Go through the data below. List every line that holds the word "features".

─── Materials provided ───

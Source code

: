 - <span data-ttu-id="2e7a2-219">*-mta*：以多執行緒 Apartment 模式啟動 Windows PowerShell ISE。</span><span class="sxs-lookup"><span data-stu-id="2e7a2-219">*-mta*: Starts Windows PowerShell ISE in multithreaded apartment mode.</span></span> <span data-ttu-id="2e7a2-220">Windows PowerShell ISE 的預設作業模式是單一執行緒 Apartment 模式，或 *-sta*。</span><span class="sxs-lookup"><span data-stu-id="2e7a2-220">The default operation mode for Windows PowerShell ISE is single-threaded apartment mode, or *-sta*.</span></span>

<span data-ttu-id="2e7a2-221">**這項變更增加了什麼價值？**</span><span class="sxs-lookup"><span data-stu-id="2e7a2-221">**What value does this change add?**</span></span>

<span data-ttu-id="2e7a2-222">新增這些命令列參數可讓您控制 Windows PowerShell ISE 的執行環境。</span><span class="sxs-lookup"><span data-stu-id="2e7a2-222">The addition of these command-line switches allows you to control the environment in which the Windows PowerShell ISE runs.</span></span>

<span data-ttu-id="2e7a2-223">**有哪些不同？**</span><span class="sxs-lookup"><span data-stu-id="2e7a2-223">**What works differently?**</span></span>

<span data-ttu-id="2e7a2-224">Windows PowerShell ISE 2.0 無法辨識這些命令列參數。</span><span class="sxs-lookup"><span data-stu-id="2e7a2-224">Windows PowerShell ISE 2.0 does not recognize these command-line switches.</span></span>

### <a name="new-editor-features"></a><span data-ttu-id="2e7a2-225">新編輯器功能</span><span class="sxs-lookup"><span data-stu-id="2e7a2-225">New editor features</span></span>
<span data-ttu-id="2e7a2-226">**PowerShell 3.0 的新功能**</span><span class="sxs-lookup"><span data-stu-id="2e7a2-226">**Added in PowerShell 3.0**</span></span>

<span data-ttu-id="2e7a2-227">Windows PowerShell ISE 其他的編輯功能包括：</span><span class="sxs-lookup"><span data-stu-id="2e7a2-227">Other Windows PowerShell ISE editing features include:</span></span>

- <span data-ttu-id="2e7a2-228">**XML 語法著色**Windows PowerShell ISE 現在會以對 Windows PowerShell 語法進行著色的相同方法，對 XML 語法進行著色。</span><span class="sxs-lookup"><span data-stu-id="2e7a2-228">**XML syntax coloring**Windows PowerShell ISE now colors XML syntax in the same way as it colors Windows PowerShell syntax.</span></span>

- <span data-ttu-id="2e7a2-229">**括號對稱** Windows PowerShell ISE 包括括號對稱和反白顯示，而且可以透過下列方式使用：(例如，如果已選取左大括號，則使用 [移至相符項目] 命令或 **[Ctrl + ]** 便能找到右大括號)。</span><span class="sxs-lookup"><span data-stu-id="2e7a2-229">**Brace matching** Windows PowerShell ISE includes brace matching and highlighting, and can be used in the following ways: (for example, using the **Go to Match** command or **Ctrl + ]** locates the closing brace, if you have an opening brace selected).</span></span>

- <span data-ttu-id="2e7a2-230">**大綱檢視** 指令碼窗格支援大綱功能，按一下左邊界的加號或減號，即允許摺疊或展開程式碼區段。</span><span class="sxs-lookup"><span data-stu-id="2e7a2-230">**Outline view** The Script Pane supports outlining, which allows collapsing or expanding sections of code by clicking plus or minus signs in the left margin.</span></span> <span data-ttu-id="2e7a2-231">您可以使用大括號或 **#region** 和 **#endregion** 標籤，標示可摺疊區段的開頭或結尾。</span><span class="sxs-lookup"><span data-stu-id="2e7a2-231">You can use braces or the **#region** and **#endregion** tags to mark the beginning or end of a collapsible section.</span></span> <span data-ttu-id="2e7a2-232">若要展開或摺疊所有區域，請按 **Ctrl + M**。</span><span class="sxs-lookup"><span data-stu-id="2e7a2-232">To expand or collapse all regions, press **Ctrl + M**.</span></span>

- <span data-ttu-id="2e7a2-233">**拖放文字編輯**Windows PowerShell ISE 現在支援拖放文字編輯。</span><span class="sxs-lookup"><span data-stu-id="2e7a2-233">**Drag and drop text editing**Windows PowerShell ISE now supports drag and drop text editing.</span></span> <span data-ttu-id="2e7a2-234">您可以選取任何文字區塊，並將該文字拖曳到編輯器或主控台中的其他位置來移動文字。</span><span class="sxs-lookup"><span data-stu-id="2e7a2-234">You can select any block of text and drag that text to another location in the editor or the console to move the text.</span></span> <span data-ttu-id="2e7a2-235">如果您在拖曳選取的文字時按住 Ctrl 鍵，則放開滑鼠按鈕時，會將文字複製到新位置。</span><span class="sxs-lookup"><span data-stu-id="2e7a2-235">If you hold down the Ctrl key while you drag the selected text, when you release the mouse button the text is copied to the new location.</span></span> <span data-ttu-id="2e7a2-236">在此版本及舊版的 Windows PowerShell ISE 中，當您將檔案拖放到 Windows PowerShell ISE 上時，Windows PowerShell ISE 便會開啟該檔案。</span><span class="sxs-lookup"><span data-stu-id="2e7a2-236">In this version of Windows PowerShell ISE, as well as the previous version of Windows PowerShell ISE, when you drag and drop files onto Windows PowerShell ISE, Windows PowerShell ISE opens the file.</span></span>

───

Your solution:
### <a name="new-editor-features"></a><span data-ttu-id="2e7a2-225">新編輯器功能</span><span class="sxs-lookup"><span data-stu-id="2e7a2-225">New editor features</span></span>
<span data-ttu-id="2e7a2-227">Windows PowerShell ISE 其他的編輯功能包括：</span><span class="sxs-lookup"><span data-stu-id="2e7a2-227">Other Windows PowerShell ISE editing features include:</span></span>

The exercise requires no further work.